The 184 MW project size and $28 million (elsewhere $27.9 million – $26.5 after wind speed adjustments) gross payment remove the largest piece of uncertainty regarding Finavera’s value going forward. Below, I give my estimates Finavera’s net cash position after Meikle’s financial close and the final Cloosh payment over the next six to twelve months.
Assets: (Canadian $ except €)
Expected proceeds from Pattern: $26 million to $27.9 million, after wind speed adjustments.
Expected Payment for Cloosh Wind Farm: €7.14 ($11. million.) This project has also been delayed, and is now expected to close in 2014.
Value of 10% interest in Cloosh: $3 million to $4 million
Other potential upsides:
Potential value in Wildmare, Bullmoose, or Tumber Ridge.
Value in the new business opportunity Bak plans to present to shareholders after the Pattern sale is finalized in the next few weeks.
Liabilities on Interim Report: $24 million to $26.9 million (the low end may result through negotiations with creditors.) $2.4 million of these liabilities are secured by Cloosh, and are payable only from the proceeds from Cloosh.
Finavera’s share of Meikle development costs: $2 million to $4 million, payable out of final Meikle incentive payment.
$9 million to $17 million. My best guess: $12 million.
2.46 million at $0.085. (42.2 million shares outstanding if exercised for $0.21 million.)
Value Per Diluted Share
$0.21 to $0.40 ($0.19 to $0.36 US).
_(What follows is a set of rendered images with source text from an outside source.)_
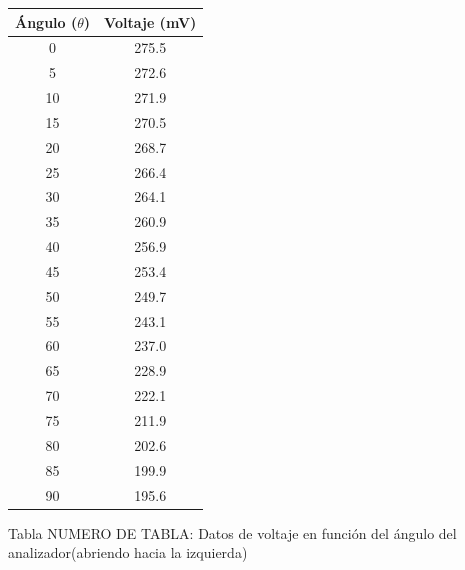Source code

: \documentclass{article}
\begin{document}
\begin{multicols}{2}
	\begin{table}[h]
		\centering
		\begin{tabular}{|c|c|}
			\hline
			Ángulo ($\theta$)& Voltaje (mV) \\
			\hline
			0  & 275.5 \\
			5  & 272.6 \\
			10 & 271.9 \\
			15 & 270.5 \\
			20 & 268.7 \\
			25 & 266.4 \\
			30 & 264.1 \\
			35 & 260.9 \\
			40 & 256.9 \\
			45  & 253.4 \\
			50  & 249.7 \\
			55  & 243.1 \\
			60  & 237.0 \\
			65  & 228.9 \\
			70  & 222.1 \\
			75  & 211.9 \\
			80  & 202.6 \\
			85  & 199.9 \\
			90  & 195.6 \\
			\hline
		\end{tabular}
	\end{table}
	
	\begin{center}
	Tabla NUMERO DE TABLA: Datos de voltaje en función del ángulo del analizador(abriendo hacia la izquierda)
	\end{center}
	\end{multicols}
\end{document}
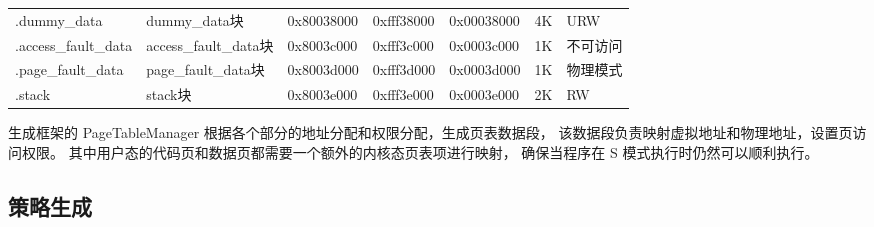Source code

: \begin{table}[h!]
\begin{center}
{\begin{tabular}{|l|l|l|l|l|l|l|}
            .dummy\_data &   dummy\_data块&   0x80038000  &   0xfff38000      &   0x00038000      &   4K  &   URW              \\
            .access\_fault\_data  &   access\_fault\_data块 &   0x8003c000  &   0xfff3c000  &   0x0003c000  &   1K  &   不可访问 \\
            .page\_fault\_data    &   page\_fault\_data块   &   0x8003d000  &   0xfff3d000  &   0x0003d000  &   1K  &   物理模式 \\
            .stack      &   stack块     &   0x8003e000  &   0xfff3e000  &   0x0003e000  &   2K  &  RW \\
            \hline
        \end{tabular}
    }
    \end{center}
\end{table}

\begin{table}[h!]
    \begin{center} 
    \caption{group的.swap\_text包含的代码块} 
    \label{table:group-dist}  
    \end{center}
\end{table}

生成框架的 PageTableManager 根据各个部分的地址分配和权限分配，生成页表数据段，
该数据段负责映射虚拟地址和物理地址，设置页访问权限。
其中用户态的代码页和数据页都需要一个额外的内核态页表项进行映射，
确保当程序在 S 模式执行时仍然可以顺利执行。\par

\subsection{策略生成}

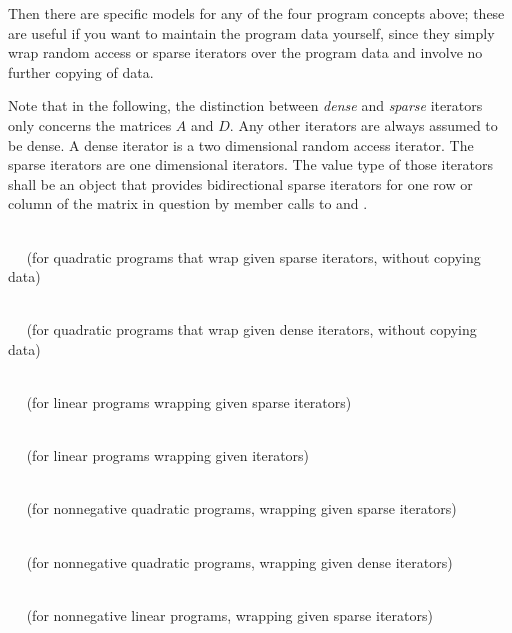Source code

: Then there are specific models for any of the four program concepts above; 
these are useful if you want to maintain the program data yourself, since
they simply wrap random access or sparse iterators over the program data and involve
no further copying of data.

Note that in the following, the distinction between \emph{dense} and \emph{sparse}
iterators only concerns the matrices $A$ and $D$. Any other iterators are always
assumed to be dense. A dense iterator is a two dimensional random access iterator.
The sparse iterators are one dimensional iterators. The value type of those iterators
 shall be an object that provides bidirectional sparse iterators
  for one row or column of the matrix in question
  by member calls to  and .

\\
$\quad$ (for quadratic programs that wrap given sparse iterators, without copying 
data) 

\\
$\quad$ (for quadratic programs that wrap given dense iterators, without copying 
data) 

\\
$\quad$ (for linear programs wrapping given sparse iterators) 

\\
$\quad$ (for linear programs wrapping given iterators) 

\\
$\quad$ (for nonnegative quadratic programs, wrapping given sparse iterators)

\\
$\quad$ (for nonnegative quadratic programs, wrapping given dense iterators)

\\
$\quad$ (for nonnegative linear programs, wrapping given sparse iterators)

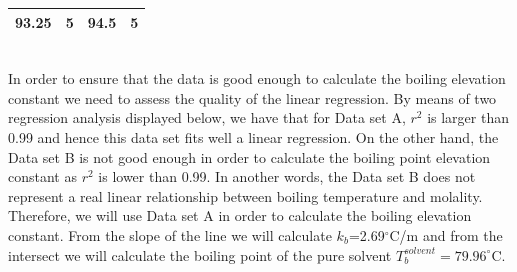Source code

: \documentclass[main.tex]{subfiles}
\begin{document}
\begin{description}
\begin{example}
\begin{center}
\begin{tabular}[t]{  c c c c   }
 93.25	&5&	94.5	&5\\
\bottomrule
\end{tabular}\end{center}
 \\
 In order to ensure that the data is good enough to calculate the boiling elevation constant we need to assess the quality of the linear regression. By means of two regression analysis displayed below, we have that for Data set A, $r^2$ is larger than 0.99 and hence this data set fits well a linear regression. On the other hand, the Data set B is not good enough in order to calculate the boiling point elevation constant as  $r^2$ is lower than  0.99. In another words, the Data set B does not represent a real linear relationship between boiling temperature and molality. Therefore, we will use Data set A in order to calculate the boiling elevation constant. From the slope of the line we will calculate $k_b$=2.69$^{\circ}$C/m and from the intersect we will calculate the boiling point of the pure solvent $T^{solvent}_b=79.96^{\circ}$C.
 \tableLabel
{}
\end{example}
\end{description}
\end{document}

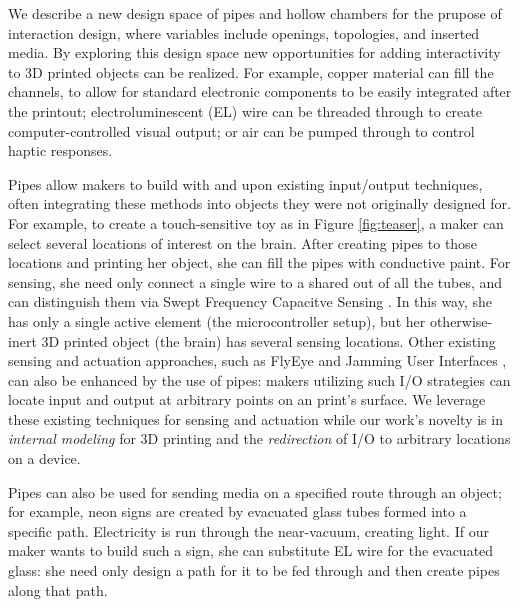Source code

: We describe a new design space of pipes and hollow chambers for the prupose of interaction design, where variables include openings, topologies, and inserted media. By exploring this design space new opportunities for adding interactivity to 3D printed objects can be realized. For example, copper material can fill the channels, to allow for standard electronic components to be easily integrated after the printout; electroluminescent (EL) wire can be threaded through to create computer-controlled visual output; or air can be pumped through to control haptic responses.

Pipes allow makers to build with and upon existing input/output techniques, often integrating these methods into objects they were not originally designed for.   For example, to create a touch-sensitive toy as in Figure \ref{fig:teaser}, a maker can select several locations of interest on the brain.  After creating pipes to those locations and printing her object, she can fill the pipes with conductive paint.  For sensing, she need only connect a single wire to a shared out of all the tubes, and can distinguish them via Swept Frequency Capacitve Sensing \cite{Sato-touche}.  In this way, she has only a single active element (the microcontroller setup), but her otherwise-inert 3D printed object (the brain) has several sensing locations.  Other existing sensing and actuation approaches, such as FlyEye \cite{Wimmer-flyeye} and Jamming User Interfaces \cite{Follmer-jamming}, can also be enhanced by the use of pipes: makers utilizing such I/O strategies can locate input and output at arbitrary points on an print's surface.  We leverage these existing techniques for sensing and actuation while our work's novelty is in \emph{internal modeling} for 3D printing and the \emph{redirection} of I/O to arbitrary locations on a device.

Pipes can also be used for sending media on a specified route through an object; for example, neon signs are created by evacuated glass tubes formed into a specific path.  Electricity is run through the near-vacuum, creating light.  If our maker wants to build such a sign, she can substitute EL wire for the evacuated glass: she need only design a path for it to be fed through and then create pipes along that path.

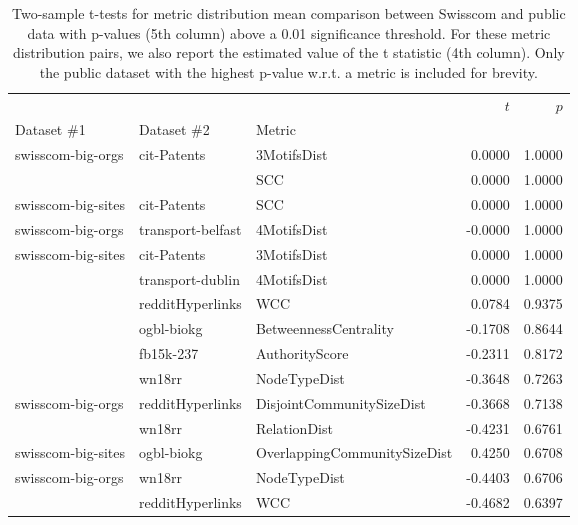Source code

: \begin{table}[ht!]
    \centering
    \caption[Two-sample t-tests for metric distribution mean comparison between Swisscom and public data.]{Two-sample t-tests for metric distribution mean comparison between Swisscom and public data with p-values (5th column) above a 0.01 significance threshold. For these metric distribution pairs, we also report the estimated value of the t statistic (4th column). Only the public dataset with the highest p-value w.r.t. a metric is included for brevity.}
    \label{tab:t}
\begin{adjustbox}{width=0.8\columnwidth}
\begin{tabular}{lllrr}
\toprule
                   &                   &          &   $t$ &  $p$ \\
Dataset \#1 & Dataset \#2 & Metric &         &              \\
\midrule
swisscom-big-orgs & cit-Patents & 3MotifsDist &  0.0000 &       1.0000 \\
                   &                   & SCC &  0.0000 &       1.0000 \\
swisscom-big-sites & cit-Patents & SCC &  0.0000 &       1.0000 \\
swisscom-big-orgs & transport-belfast & 4MotifsDist & -0.0000 &       1.0000 \\
swisscom-big-sites & cit-Patents & 3MotifsDist &  0.0000 &       1.0000 \\
                   & transport-dublin & 4MotifsDist &  0.0000 &       1.0000 \\
                   & redditHyperlinks & WCC &  0.0784 &       0.9375 \\
                   & ogbl-biokg & BetweennessCentrality & -0.1708 &       0.8644 \\
                   & fb15k-237 & AuthorityScore & -0.2311 &       0.8172 \\
                   & wn18rr & NodeTypeDist & -0.3648 &       0.7263 \\
swisscom-big-orgs & redditHyperlinks & DisjointCommunitySizeDist & -0.3668 &       0.7138 \\
                   & wn18rr & RelationDist & -0.4231 &       0.6761 \\
swisscom-big-sites & ogbl-biokg & OverlappingCommunitySizeDist &  0.4250 &       0.6708 \\
swisscom-big-orgs & wn18rr & NodeTypeDist & -0.4403 &       0.6706 \\
                   & redditHyperlinks & WCC & -0.4682 &       0.6397 \\

\end{tabular}
\end{adjustbox}
\end{table}
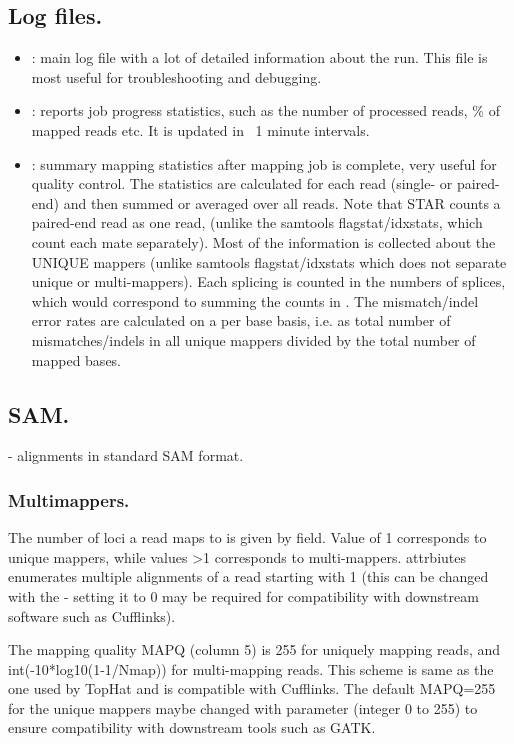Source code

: \documentclass[12pt]{article}
\begin{document}
\subsection{Log files.}
\begin{itemize}
\item[]
: main log file with a lot of detailed information about the run. This file is most useful for troubleshooting and debugging.
\item[]
: reports job progress statistics, such as the number of processed reads, \% of mapped reads etc. It is updated in ~1 minute intervals.
\item[]
: summary mapping statistics after mapping job is complete, very useful for quality control. The statistics are calculated for each read (single- or paired-end) and then summed or averaged over all reads. Note that STAR counts a paired-end read as one read, (unlike the samtools flagstat/idxstats, which count each mate separately). Most of the information is collected about the UNIQUE mappers (unlike samtools flagstat/idxstats which does not separate unique or multi-mappers). Each splicing is counted in the numbers of splices, which would correspond to summing the counts in . The mismatch/indel error rates are calculated on a per base basis, i.e. as total number of mismatches/indels in all unique mappers divided by the total number of mapped bases.
\end{itemize}

\subsection{SAM.}
 - alignments in standard SAM format.
\subsubsection{Multimappers.}
The number of loci  a read maps to is given by   field. Value of 1 corresponds to unique mappers, while values \textgreater1 corresponds to multi-mappers.  attrbiutes enumerates multiple alignments of a read starting with 1 (this can be changed with the  - setting it to 0 may be required for compatibility with downstream software such as Cufflinks).

The mapping quality MAPQ (column 5) is 255 for uniquely mapping reads, and int(-10*log10(1-1/Nmap))  for multi-mapping reads. This scheme is same as the one used by TopHat and is compatible with Cufflinks. The default MAPQ=255 for the unique mappers maybe changed with   parameter (integer 0 to 255) to ensure compatibility with downstream tools such as GATK.
\end{document}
Best guess: $0.28 ($0.26 US)
The press release also stated that
Finavera continues to work diligently on a strategic plan for the Company. The imminent close of the Pattern transaction will provide a solid platform for the next stage in Finavera’s development. Further information on the Company’s strategic plan will be released following the close of the Pattern transaction.
As Bak has said all along, there will be a shareholder vote on the use of the proceeds, including the option to return them to shareholders. He has been working on the strategic plan mentioned above for at least half a year. He told me that he has not been willing to bring it to shareholders until he has the working capital to pursue the opportunity. Bak seems very confident that shareholders will like the strategic plan when they see it. If they don’t, they will have the opportunity to vote for a cash distribution from the wind farm proceeds, instead.
Bak also told me that he expects to issue more frequent updates
on the company’s prospects over the coming months.
Given the years of delays and disappointments, it’s not surprising that Finavera’s stock has been trading at only 8 Canadian cents. I expect that the elimination of a major source of uncertainty and the final size of the Meikle project will finally breathe life into the stock. More frequent updates from the company going forward may also bring investor interest “Bak” from the dead.
DISCLAIMER: Past performance is not a guarantee or a reliable indicator of future results. This article contains the current opinions of the author and such opinions are subject to change without notice. This article has been distributed for informational purposes only. Forecasts, estimates, and certain information contained herein should not be considered as investment advice or a recommendation of any particular security, strategy or investment product. Information contained herein has been obtained from sources believed to be reliable, but not guaranteed.